Task objective ▸
Among the lines below, take the one holding "## 📋 Sobre o Projeto", the one holding "- Interface moderna e elegante", and all lines between them. Set them down exactly.

━━━━━ Given records ━━━━━

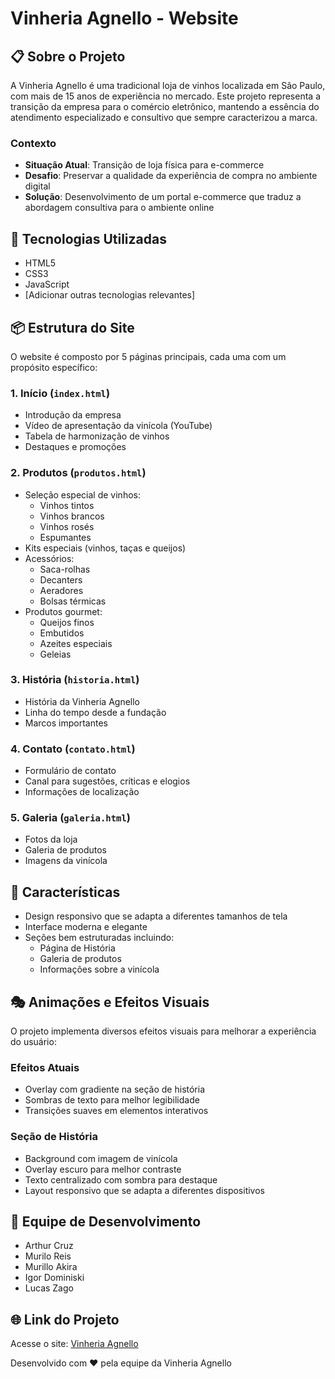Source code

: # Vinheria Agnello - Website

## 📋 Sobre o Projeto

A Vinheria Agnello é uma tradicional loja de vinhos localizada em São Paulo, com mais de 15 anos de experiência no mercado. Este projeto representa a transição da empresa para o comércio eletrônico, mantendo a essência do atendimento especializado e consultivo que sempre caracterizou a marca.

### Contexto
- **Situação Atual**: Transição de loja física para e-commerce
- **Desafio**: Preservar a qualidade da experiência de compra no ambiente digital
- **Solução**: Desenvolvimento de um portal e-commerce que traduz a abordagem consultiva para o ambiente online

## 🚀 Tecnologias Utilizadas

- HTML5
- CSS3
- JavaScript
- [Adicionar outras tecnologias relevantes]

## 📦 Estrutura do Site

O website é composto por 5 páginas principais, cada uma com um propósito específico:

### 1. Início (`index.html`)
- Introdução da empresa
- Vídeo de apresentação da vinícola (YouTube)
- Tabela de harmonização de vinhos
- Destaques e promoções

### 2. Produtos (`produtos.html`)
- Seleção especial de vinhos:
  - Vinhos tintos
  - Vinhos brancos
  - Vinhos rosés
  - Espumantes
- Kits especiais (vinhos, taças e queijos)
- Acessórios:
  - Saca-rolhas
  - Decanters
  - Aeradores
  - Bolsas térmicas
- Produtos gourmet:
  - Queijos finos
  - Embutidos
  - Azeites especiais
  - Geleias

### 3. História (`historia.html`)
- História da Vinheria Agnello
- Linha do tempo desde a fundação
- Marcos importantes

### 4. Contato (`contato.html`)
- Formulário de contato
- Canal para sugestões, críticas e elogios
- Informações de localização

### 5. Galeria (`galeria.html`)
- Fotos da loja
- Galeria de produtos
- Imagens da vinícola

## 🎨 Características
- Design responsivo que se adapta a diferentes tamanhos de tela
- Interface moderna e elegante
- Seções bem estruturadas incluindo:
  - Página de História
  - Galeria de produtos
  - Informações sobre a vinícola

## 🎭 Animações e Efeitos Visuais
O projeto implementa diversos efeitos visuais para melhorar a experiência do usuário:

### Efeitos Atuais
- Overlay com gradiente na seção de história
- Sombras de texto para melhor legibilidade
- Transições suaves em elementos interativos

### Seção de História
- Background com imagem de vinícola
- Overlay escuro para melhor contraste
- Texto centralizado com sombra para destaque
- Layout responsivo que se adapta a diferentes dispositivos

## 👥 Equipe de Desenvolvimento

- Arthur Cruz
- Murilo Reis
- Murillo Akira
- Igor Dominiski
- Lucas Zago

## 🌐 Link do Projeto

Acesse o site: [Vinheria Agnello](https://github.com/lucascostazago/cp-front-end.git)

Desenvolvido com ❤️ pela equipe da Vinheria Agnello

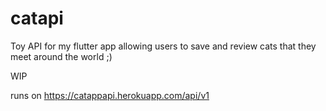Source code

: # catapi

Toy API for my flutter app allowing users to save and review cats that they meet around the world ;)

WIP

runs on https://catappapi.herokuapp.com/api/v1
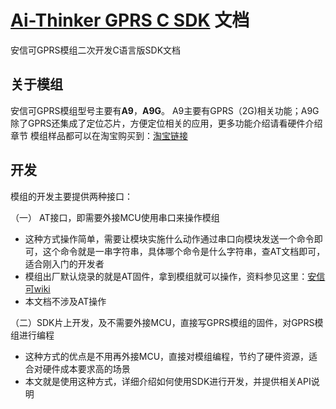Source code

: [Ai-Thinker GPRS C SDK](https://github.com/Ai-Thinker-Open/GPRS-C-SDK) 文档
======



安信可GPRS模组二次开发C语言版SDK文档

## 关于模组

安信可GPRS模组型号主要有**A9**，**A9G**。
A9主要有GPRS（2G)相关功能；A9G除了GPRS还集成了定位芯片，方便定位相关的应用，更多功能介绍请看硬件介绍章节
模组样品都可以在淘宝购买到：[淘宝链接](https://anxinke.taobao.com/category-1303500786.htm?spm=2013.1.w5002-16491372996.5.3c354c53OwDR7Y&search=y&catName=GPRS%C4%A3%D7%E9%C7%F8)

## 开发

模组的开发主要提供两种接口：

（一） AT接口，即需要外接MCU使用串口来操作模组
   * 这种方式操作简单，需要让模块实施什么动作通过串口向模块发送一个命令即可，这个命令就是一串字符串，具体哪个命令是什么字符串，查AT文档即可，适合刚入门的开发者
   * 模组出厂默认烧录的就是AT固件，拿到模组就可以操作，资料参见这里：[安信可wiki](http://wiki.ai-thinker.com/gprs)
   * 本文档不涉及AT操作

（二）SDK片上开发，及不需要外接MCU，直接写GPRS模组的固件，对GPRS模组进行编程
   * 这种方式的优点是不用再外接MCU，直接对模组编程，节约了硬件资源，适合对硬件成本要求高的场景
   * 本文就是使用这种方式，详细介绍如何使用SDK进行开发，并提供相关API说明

━━━━━

Task response ▸
## 📋 Sobre o Projeto

A Vinheria Agnello é uma tradicional loja de vinhos localizada em São Paulo, com mais de 15 anos de experiência no mercado. Este projeto representa a transição da empresa para o comércio eletrônico, mantendo a essência do atendimento especializado e consultivo que sempre caracterizou a marca.

### Contexto
- **Situação Atual**: Transição de loja física para e-commerce
- **Desafio**: Preservar a qualidade da experiência de compra no ambiente digital
- **Solução**: Desenvolvimento de um portal e-commerce que traduz a abordagem consultiva para o ambiente online

## 🚀 Tecnologias Utilizadas

- HTML5
- CSS3
- JavaScript
- [Adicionar outras tecnologias relevantes]

## 📦 Estrutura do Site

O website é composto por 5 páginas principais, cada uma com um propósito específico:

### 1. Início (`index.html`)
- Introdução da empresa
- Vídeo de apresentação da vinícola (YouTube)
- Tabela de harmonização de vinhos
- Destaques e promoções

### 2. Produtos (`produtos.html`)
- Seleção especial de vinhos:
  - Vinhos tintos
  - Vinhos brancos
  - Vinhos rosés
  - Espumantes
- Kits especiais (vinhos, taças e queijos)
- Acessórios:
  - Saca-rolhas
  - Decanters
  - Aeradores
  - Bolsas térmicas
- Produtos gourmet:
  - Queijos finos
  - Embutidos
  - Azeites especiais
  - Geleias

### 3. História (`historia.html`)
- História da Vinheria Agnello
- Linha do tempo desde a fundação
- Marcos importantes

### 4. Contato (`contato.html`)
- Formulário de contato
- Canal para sugestões, críticas e elogios
- Informações de localização

### 5. Galeria (`galeria.html`)
- Fotos da loja
- Galeria de produtos
- Imagens da vinícola

## 🎨 Características
- Design responsivo que se adapta a diferentes tamanhos de tela
- Interface moderna e elegante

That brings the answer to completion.